## YOUR OBJECTIVE
Find the line containing "This project is created" in the records below. Copy exactly that line and each one after it, ending at the line containing "First crawl through", and nothing more.
Segment Start: DATA UNDER STUDY
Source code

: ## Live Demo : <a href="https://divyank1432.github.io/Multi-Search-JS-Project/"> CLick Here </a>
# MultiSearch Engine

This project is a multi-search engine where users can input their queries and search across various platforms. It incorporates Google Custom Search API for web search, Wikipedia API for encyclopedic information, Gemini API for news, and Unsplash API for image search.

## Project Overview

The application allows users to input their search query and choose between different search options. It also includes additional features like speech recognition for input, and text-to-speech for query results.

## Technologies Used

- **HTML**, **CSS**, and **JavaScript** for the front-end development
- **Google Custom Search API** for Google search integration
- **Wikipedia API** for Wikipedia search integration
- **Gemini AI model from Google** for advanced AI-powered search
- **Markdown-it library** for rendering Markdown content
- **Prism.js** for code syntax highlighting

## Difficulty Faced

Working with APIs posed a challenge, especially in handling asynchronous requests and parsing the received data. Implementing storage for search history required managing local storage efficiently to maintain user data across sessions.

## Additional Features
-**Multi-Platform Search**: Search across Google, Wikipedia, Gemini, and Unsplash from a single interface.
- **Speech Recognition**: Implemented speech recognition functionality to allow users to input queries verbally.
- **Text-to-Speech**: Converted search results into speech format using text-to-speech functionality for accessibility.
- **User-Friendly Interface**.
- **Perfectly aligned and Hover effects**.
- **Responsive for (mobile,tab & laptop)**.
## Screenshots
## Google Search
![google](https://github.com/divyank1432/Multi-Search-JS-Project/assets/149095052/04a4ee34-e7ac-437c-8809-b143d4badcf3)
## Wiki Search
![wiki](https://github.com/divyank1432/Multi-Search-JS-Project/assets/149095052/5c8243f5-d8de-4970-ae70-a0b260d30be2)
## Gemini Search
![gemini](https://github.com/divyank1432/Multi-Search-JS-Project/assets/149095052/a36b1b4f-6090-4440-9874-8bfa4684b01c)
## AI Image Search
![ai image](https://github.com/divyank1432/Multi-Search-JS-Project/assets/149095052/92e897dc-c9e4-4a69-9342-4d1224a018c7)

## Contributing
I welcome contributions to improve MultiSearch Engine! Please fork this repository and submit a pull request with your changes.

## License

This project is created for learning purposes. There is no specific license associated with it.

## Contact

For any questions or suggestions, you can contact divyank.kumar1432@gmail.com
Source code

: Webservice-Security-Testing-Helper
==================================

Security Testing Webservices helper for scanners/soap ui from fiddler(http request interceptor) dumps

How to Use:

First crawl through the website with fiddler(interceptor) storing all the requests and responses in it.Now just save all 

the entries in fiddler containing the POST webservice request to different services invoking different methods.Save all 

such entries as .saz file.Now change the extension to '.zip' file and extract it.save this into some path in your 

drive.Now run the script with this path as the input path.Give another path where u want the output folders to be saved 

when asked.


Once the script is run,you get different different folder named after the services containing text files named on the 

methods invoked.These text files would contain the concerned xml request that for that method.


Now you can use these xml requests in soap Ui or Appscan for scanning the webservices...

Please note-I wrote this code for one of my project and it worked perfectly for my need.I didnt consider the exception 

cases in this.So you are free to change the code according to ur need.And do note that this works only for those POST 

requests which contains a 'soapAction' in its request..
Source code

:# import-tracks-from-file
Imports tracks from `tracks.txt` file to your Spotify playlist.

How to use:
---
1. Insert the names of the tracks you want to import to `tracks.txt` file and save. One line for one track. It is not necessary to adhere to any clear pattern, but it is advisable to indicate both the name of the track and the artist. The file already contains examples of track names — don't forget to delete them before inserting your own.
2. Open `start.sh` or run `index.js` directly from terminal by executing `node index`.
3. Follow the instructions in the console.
Segment End: DATA UNDER STUDY
## FINISHED EXERCISE
This project is created for learning purposes. There is no specific license associated with it.

## Contact

For any questions or suggestions, you can contact divyank.kumar1432@gmail.com
Source code

: Webservice-Security-Testing-Helper
==================================

Security Testing Webservices helper for scanners/soap ui from fiddler(http request interceptor) dumps

How to Use:

First crawl through the website with fiddler(interceptor) storing all the requests and responses in it.Now just save all 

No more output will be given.